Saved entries
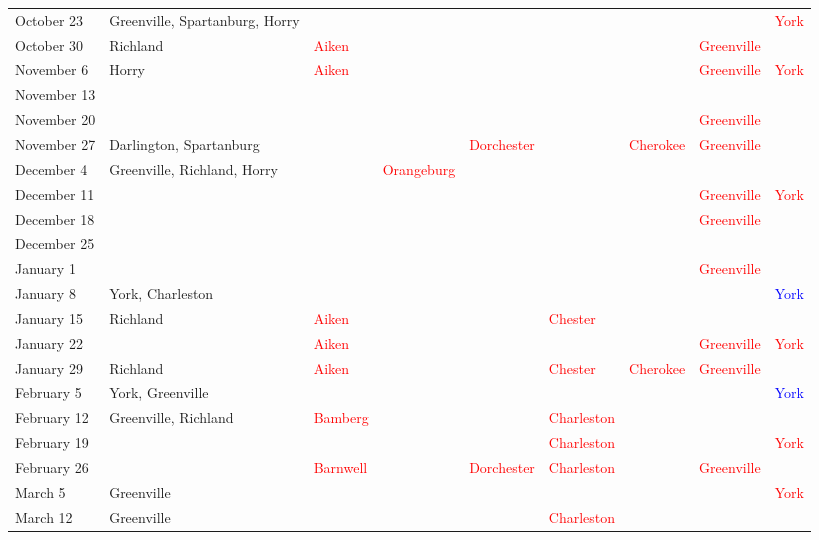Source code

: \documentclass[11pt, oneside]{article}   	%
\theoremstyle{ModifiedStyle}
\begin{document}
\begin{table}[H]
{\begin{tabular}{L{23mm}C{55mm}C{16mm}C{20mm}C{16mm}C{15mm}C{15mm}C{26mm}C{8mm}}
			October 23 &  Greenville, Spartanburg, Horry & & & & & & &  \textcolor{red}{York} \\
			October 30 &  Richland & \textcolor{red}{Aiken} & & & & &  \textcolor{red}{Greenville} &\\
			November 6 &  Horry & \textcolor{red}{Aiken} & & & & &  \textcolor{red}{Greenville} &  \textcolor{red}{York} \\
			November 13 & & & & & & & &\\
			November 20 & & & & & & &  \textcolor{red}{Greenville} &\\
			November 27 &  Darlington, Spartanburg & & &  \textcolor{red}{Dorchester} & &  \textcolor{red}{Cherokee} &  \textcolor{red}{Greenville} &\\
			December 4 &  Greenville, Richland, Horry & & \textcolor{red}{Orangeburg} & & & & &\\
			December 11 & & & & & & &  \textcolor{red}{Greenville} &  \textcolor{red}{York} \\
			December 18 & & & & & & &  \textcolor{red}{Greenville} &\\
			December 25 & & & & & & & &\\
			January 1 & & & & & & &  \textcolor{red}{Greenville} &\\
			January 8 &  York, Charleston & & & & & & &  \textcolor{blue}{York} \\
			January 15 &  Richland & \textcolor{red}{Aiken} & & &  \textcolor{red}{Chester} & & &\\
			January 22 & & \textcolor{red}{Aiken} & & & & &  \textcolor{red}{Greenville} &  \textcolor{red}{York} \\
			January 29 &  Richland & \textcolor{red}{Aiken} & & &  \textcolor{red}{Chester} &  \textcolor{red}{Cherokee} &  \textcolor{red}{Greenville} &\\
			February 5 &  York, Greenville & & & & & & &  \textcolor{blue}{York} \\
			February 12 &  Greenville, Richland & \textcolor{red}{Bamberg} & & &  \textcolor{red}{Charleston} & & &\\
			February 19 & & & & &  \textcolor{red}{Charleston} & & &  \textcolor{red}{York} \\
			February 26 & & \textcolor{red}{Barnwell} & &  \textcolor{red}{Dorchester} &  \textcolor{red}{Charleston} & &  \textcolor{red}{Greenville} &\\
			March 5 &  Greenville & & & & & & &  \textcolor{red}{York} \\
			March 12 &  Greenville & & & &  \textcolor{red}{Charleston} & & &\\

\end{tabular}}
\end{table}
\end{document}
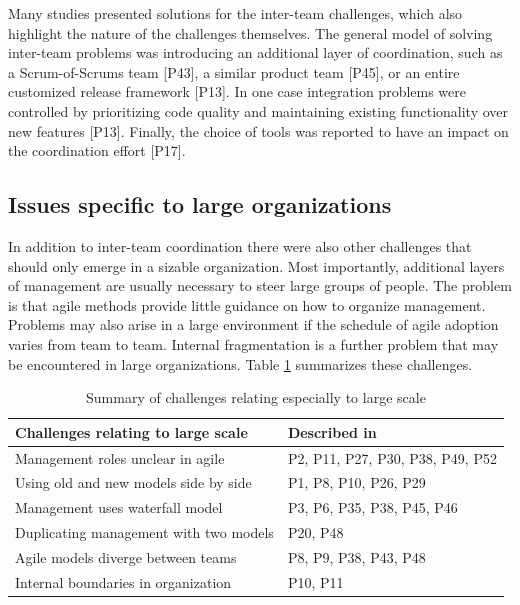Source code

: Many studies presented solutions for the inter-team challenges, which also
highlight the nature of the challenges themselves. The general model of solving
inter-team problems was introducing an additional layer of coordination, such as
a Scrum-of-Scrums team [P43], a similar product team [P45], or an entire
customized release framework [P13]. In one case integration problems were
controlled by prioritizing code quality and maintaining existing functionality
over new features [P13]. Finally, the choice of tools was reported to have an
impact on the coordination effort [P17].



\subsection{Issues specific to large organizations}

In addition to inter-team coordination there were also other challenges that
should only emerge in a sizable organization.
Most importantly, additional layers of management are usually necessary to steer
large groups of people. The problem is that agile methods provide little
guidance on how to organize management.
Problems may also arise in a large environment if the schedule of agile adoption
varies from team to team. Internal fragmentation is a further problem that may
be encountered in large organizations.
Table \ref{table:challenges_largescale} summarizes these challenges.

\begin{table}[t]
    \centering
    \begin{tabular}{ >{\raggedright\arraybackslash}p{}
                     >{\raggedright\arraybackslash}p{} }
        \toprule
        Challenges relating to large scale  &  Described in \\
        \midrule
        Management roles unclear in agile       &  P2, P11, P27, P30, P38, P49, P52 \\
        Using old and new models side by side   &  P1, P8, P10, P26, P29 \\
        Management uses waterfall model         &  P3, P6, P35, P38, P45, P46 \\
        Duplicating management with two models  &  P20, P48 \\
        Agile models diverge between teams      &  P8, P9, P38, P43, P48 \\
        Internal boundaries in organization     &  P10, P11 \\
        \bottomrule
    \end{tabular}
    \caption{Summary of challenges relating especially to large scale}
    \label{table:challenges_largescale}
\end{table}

**Directions for this task**
Every record above must be printed exactly, except for its images.

**Answer for the task**
Source code

: \documentclass[11pt, oneside]{article}   	%
\theoremstyle{ModifiedStyle}
\begin{document}
\begin{table}[H]
{\begin{tabular}{L{23mm}C{55mm}C{16mm}C{20mm}C{16mm}C{15mm}C{15mm}C{26mm}C{8mm}}
			October 23 &  Greenville, Spartanburg, Horry & & & & & & &  \textcolor{red}{York} \\
			October 30 &  Richland & \textcolor{red}{Aiken} & & & & &  \textcolor{red}{Greenville} &\\
			November 6 &  Horry & \textcolor{red}{Aiken} & & & & &  \textcolor{red}{Greenville} &  \textcolor{red}{York} \\
			November 13 & & & & & & & &\\
			November 20 & & & & & & &  \textcolor{red}{Greenville} &\\
			November 27 &  Darlington, Spartanburg & & &  \textcolor{red}{Dorchester} & &  \textcolor{red}{Cherokee} &  \textcolor{red}{Greenville} &\\
			December 4 &  Greenville, Richland, Horry & & \textcolor{red}{Orangeburg} & & & & &\\
			December 11 & & & & & & &  \textcolor{red}{Greenville} &  \textcolor{red}{York} \\
			December 18 & & & & & & &  \textcolor{red}{Greenville} &\\
			December 25 & & & & & & & &\\
			January 1 & & & & & & &  \textcolor{red}{Greenville} &\\
			January 8 &  York, Charleston & & & & & & &  \textcolor{blue}{York} \\
			January 15 &  Richland & \textcolor{red}{Aiken} & & &  \textcolor{red}{Chester} & & &\\
			January 22 & & \textcolor{red}{Aiken} & & & & &  \textcolor{red}{Greenville} &  \textcolor{red}{York} \\
			January 29 &  Richland & \textcolor{red}{Aiken} & & &  \textcolor{red}{Chester} &  \textcolor{red}{Cherokee} &  \textcolor{red}{Greenville} &\\
			February 5 &  York, Greenville & & & & & & &  \textcolor{blue}{York} \\
			February 12 &  Greenville, Richland & \textcolor{red}{Bamberg} & & &  \textcolor{red}{Charleston} & & &\\
			February 19 & & & & &  \textcolor{red}{Charleston} & & &  \textcolor{red}{York} \\
			February 26 & & \textcolor{red}{Barnwell} & &  \textcolor{red}{Dorchester} &  \textcolor{red}{Charleston} & &  \textcolor{red}{Greenville} &\\
			March 5 &  Greenville & & & & & & &  \textcolor{red}{York} \\
			March 12 &  Greenville & & & &  \textcolor{red}{Charleston} & & &\\

\end{tabular}}
\end{table}
\end{document}
Source code

: Many studies presented solutions for the inter-team challenges, which also
highlight the nature of the challenges themselves. The general model of solving
inter-team problems was introducing an additional layer of coordination, such as
a Scrum-of-Scrums team [P43], a similar product team [P45], or an entire
customized release framework [P13]. In one case integration problems were
controlled by prioritizing code quality and maintaining existing functionality
over new features [P13]. Finally, the choice of tools was reported to have an
impact on the coordination effort [P17].



\subsection{Issues specific to large organizations}

In addition to inter-team coordination there were also other challenges that
should only emerge in a sizable organization.
Most importantly, additional layers of management are usually necessary to steer
large groups of people. The problem is that agile methods provide little
guidance on how to organize management.
Problems may also arise in a large environment if the schedule of agile adoption
varies from team to team. Internal fragmentation is a further problem that may
be encountered in large organizations.
Table \ref{table:challenges_largescale} summarizes these challenges.

\begin{table}[t]
    \centering
    \begin{tabular}{ >{\raggedright\arraybackslash}p{}
                     >{\raggedright\arraybackslash}p{} }
        \toprule
        Challenges relating to large scale  &  Described in \\
        \midrule
        Management roles unclear in agile       &  P2, P11, P27, P30, P38, P49, P52 \\
        Using old and new models side by side   &  P1, P8, P10, P26, P29 \\
        Management uses waterfall model         &  P3, P6, P35, P38, P45, P46 \\
        Duplicating management with two models  &  P20, P48 \\
        Agile models diverge between teams      &  P8, P9, P38, P43, P48 \\
        Internal boundaries in organization     &  P10, P11 \\
        \bottomrule
    \end{tabular}
    \caption{Summary of challenges relating especially to large scale}
    \label{table:challenges_largescale}
\end{table}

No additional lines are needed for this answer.